Surrounded by towns and villages taken by the Sunni jihadist militants of Islamic State (IS), the residents of this small Shia Turkmen community about 180km (110 miles) north of Baghdad have been living under siege for two months.
There is no electricity, little medicine and food supplies are dwindling. Unlike recent US intervention to help save members of the Yazidi religious minority trapped on Mount Sinjar in north-western Iraq, there is no dramatic plan to rescue people here.
In the eyes of those in Amerli, the world has turned its back on them.
"After the attack of Mosul, all the Shia Turkmen villages around Amerli were captured by Islamic State," explains Dr Ali Albayati, a local resident. "They killed the people and displayed their bodies outside the village."
The majority of the residents of Amerli are part of the Turkmen ethnic group, who make up roughly 4% of Iraq's population. As Shia, they are directly targeted by Islamic State, who consider them apostates.
"We have been trying to fight them off for 70 days," says Dr Albayati. "We have no electricity, no drinking water."
"We are depending on salty water, which gives people diarrhoea and other diseases. Since the siege started, more than 50 sick or elderly people have died."

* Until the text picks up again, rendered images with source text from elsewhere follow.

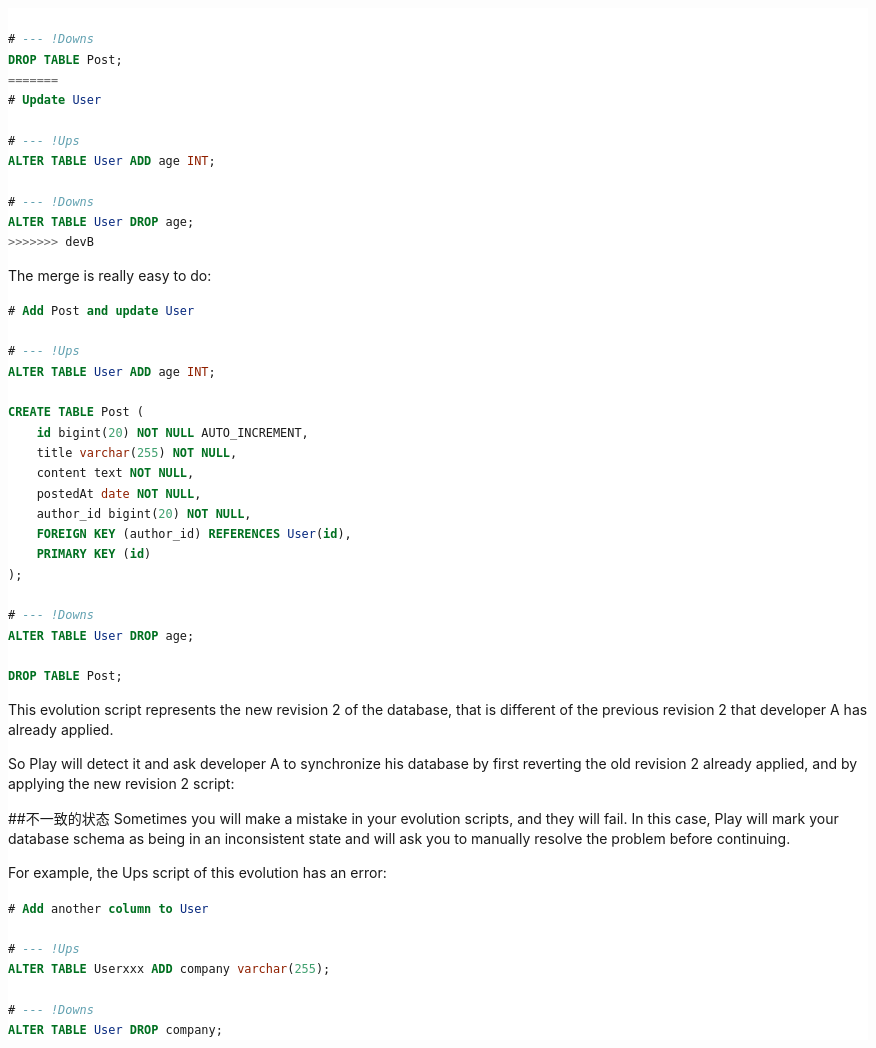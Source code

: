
 ```sql
 
# --- !Downs
DROP TABLE Post;
=======
# Update User
 
# --- !Ups
ALTER TABLE User ADD age INT;
 
# --- !Downs
ALTER TABLE User DROP age;
>>>>>>> devB
```

The merge is really easy to do:

```sql
# Add Post and update User
 
# --- !Ups
ALTER TABLE User ADD age INT;
 
CREATE TABLE Post (
    id bigint(20) NOT NULL AUTO_INCREMENT,
    title varchar(255) NOT NULL,
    content text NOT NULL,
    postedAt date NOT NULL,
    author_id bigint(20) NOT NULL,
    FOREIGN KEY (author_id) REFERENCES User(id),
    PRIMARY KEY (id)
);
 
# --- !Downs
ALTER TABLE User DROP age;
 
DROP TABLE Post;
```

This evolution script represents the new revision 2 of the database, that is different of the previous revision 2 that developer A has already applied.

So Play will detect it and ask developer A to synchronize his database by first reverting the old revision 2 already applied, and by applying the new revision 2 script:


##不一致的状态
Sometimes you will make a mistake in your evolution scripts, and they will fail. In this case, Play will mark your database schema as being in an inconsistent state and will ask you to manually resolve the problem before continuing.

For example, the Ups script of this evolution has an error:

```sql
# Add another column to User
  
# --- !Ups
ALTER TABLE Userxxx ADD company varchar(255);
 
# --- !Downs
ALTER TABLE User DROP company;
```
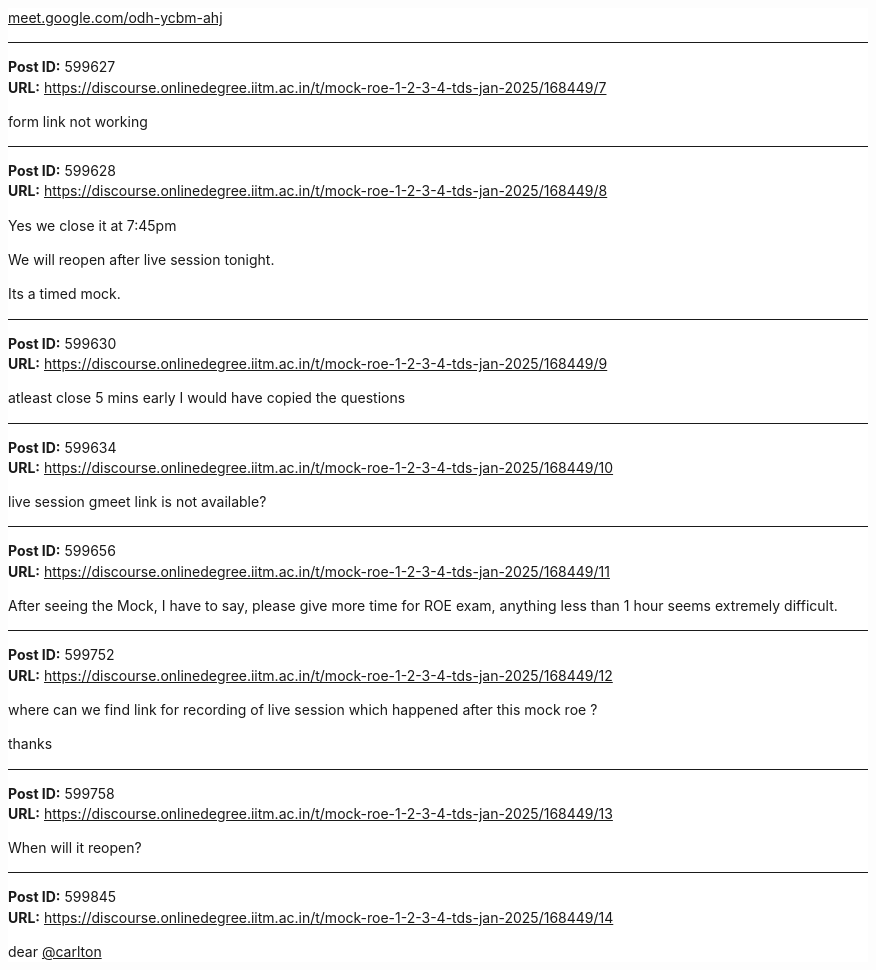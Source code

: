 
[meet.google.com/odh-ycbm-ahj](http://meet.google.com/odh-ycbm-ahj)

---
**Post ID:** 599627  
**URL:** https://discourse.onlinedegree.iitm.ac.in/t/mock-roe-1-2-3-4-tds-jan-2025/168449/7  

form link not working

---
**Post ID:** 599628  
**URL:** https://discourse.onlinedegree.iitm.ac.in/t/mock-roe-1-2-3-4-tds-jan-2025/168449/8  

Yes we close it at 7:45pm


We will reopen after live session tonight.


Its a timed mock.

---
**Post ID:** 599630  
**URL:** https://discourse.onlinedegree.iitm.ac.in/t/mock-roe-1-2-3-4-tds-jan-2025/168449/9  

atleast close 5 mins early I would have copied the questions

---
**Post ID:** 599634  
**URL:** https://discourse.onlinedegree.iitm.ac.in/t/mock-roe-1-2-3-4-tds-jan-2025/168449/10  

live session gmeet link is not available?

---
**Post ID:** 599656  
**URL:** https://discourse.onlinedegree.iitm.ac.in/t/mock-roe-1-2-3-4-tds-jan-2025/168449/11  

After seeing the Mock, I have to say, please give more time for ROE exam, anything less than 1 hour seems extremely difficult.

---
**Post ID:** 599752  
**URL:** https://discourse.onlinedegree.iitm.ac.in/t/mock-roe-1-2-3-4-tds-jan-2025/168449/12  

where can we find link for recording of live session which happened after this mock roe ?


thanks

---
**Post ID:** 599758  
**URL:** https://discourse.onlinedegree.iitm.ac.in/t/mock-roe-1-2-3-4-tds-jan-2025/168449/13  

When will it reopen?

---
**Post ID:** 599845  
**URL:** https://discourse.onlinedegree.iitm.ac.in/t/mock-roe-1-2-3-4-tds-jan-2025/168449/14  

dear [@carlton](/u/carlton)

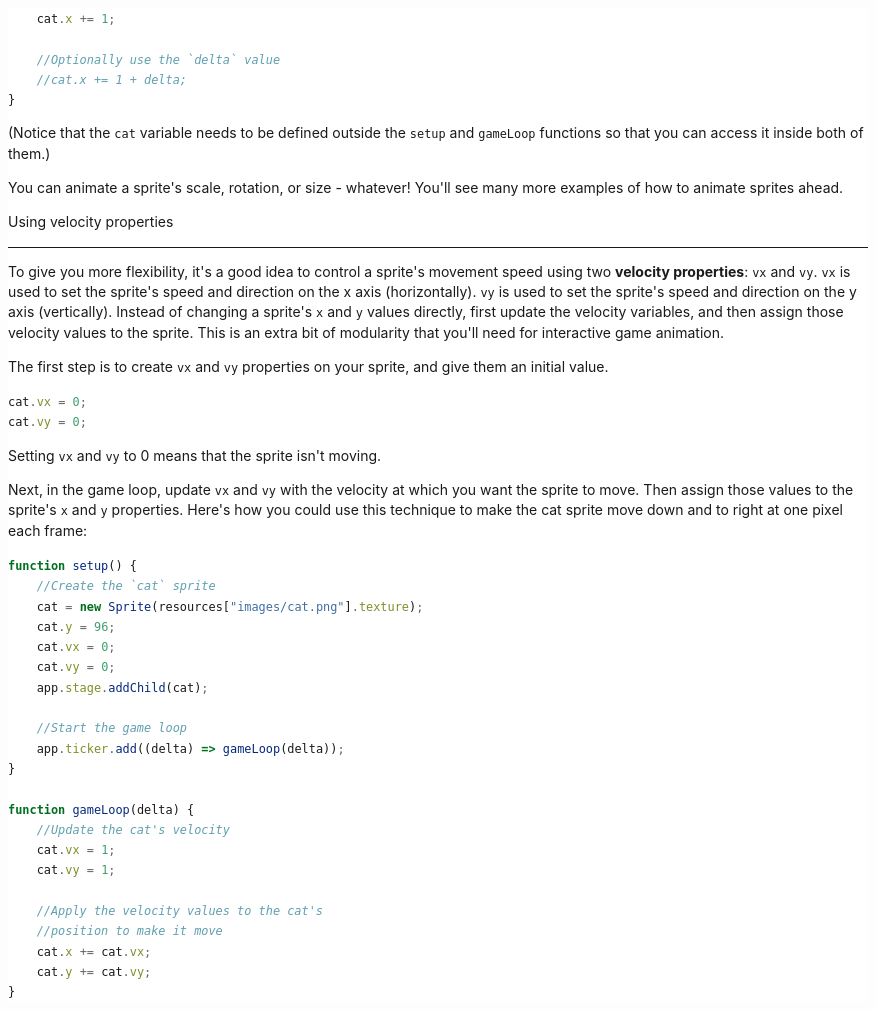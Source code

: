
 ```js
    cat.x += 1;

    //Optionally use the `delta` value
    //cat.x += 1 + delta;
}
```

(Notice that the `cat` variable needs to be defined outside the
`setup` and
`gameLoop` functions so that you can access it inside both of them.)

You can animate a sprite's scale, rotation, or size - whatever! You'll see
many more examples of how to animate sprites ahead.

<a id='velocity'></a>
Using velocity properties

---

To give you more flexibility, it's a good idea to control a sprite's
movement speed using two **velocity properties**: `vx` and `vy`. `vx`
is used to set the sprite's speed and direction on the x axis
(horizontally). `vy` is
used to set the sprite's speed and direction on the y axis (vertically). Instead of
changing a sprite's `x` and `y` values directly, first update the velocity
variables, and then assign those velocity values to the sprite. This is an
extra bit of modularity that you'll need for interactive game animation.

The first step is to create `vx` and `vy` properties on your sprite,
and give them an initial value.

```js
cat.vx = 0;
cat.vy = 0;
```

Setting `vx` and `vy` to 0 means that the sprite isn't moving.

Next, in the game loop, update `vx` and `vy` with the velocity at which you
want the sprite to move. Then assign those values to the
sprite's `x` and `y` properties. Here's how you could use this
technique to make the cat sprite move down and to right at one pixel each
frame:

```js
function setup() {
    //Create the `cat` sprite
    cat = new Sprite(resources["images/cat.png"].texture);
    cat.y = 96;
    cat.vx = 0;
    cat.vy = 0;
    app.stage.addChild(cat);

    //Start the game loop
    app.ticker.add((delta) => gameLoop(delta));
}

function gameLoop(delta) {
    //Update the cat's velocity
    cat.vx = 1;
    cat.vy = 1;

    //Apply the velocity values to the cat's
    //position to make it move
    cat.x += cat.vx;
    cat.y += cat.vy;
}
```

"Children have also died," he says, "because of dehydration and disease."
'Fighting off death'
Although most of the town's residents are farmers, fighting has dragged the men from their fields and the crops have had to be neglected.
As a result, the only food supplies that arrive into the town come by means of Iraqi army helicopters. They come once a day at most, and the provisions they bring are not enough to serve the whole community.
"It is a humanitarian disaster," says Dr Albayati. "Twenty thousand people in Amerli are fighting off death. There are children who are only eating once every three days. I can't describe the situation. I just don't know what to say."
Dr Albayati works with the Turkmen Saving Foundation, an NGO seeking to improve conditions for members of the Turkmen community across Iraq. He travels in and out of the town in the army's helicopters, trying to ensure that the most essential provisions get delivered.
For many however, these supplies are too little or come too late.
"Women have died in childbirth because there aren't doctors here. People are dying from simple wounds because we don't have the means to care for them," says Nihad Albayati, who lives in the town with his wife and seven children.
The Iraqi army helicopters are able to evacuate about 30 people per visit, and some of the wounded have been taken to hospitals in government-controlled areas, but the army is stretched and the route is dangerous. The helicopters cannot always make the journey.
'Godless and merciless'
When it comes to defending the town, it is the residents themselves who must step up to the plate.
"There are no soldiers," explains Nihad. "The families are working together to fight Islamic State - fighting to defend ourselves and our land."
Among those fighters is Nihad's own son. He is just 13 years old.
"Am I scared for him? No, I am proud," he says. "We parents are proud that our children are helping. This is our jihad. Islamic State are godless and merciless people."
In reality, the residents see little alternative.
"You know what happens when Islamic State captures a village?" Dr Albayati asks. "They capture all the men, women and children and they kill them all, believe me. They keep just a few girls, you know, for other things..."
The town is no stranger to the brutality of extremist Sunni militants. In one of the bloodiest attacks in Iraq after the US invasion, 159 residents were killed and a further 350 wounded in an al-Qaeda truck bombing in 2007. Amerli knows all too well what it feels like to lose loved ones to acts of violence.
Sundus Abbas is the UK representative of the Iraqi Turkmen Front, a political party which represents the community.
She is campaigning desperately to get the West's forces to intervene in Amerli as they did in Mount Sinjar.
"Amerli has been under siege for two months now," she says. "How long do we have to wait? How much suffering must we see and how many children have to die before the international community realises that the people of this town need help urgently and they have to help them? We have been completely forgotten."
This week the UN launched a major new push to provide assistance for over half a million people displaced by the fighting in northern Iraq.
The aid will offer some welcome relief to the Yazidis, Christians, Sunnis and Shia displaced by the fighting. But since Amerli is now inaccessible by land, its residents have little possibility of making it to refugee camps, let alone receiving this much-needed support.
For now, men like Nihad and his son must continue to defend their town with what few weapons they have and hope that help, in whatever form, reaches them soon.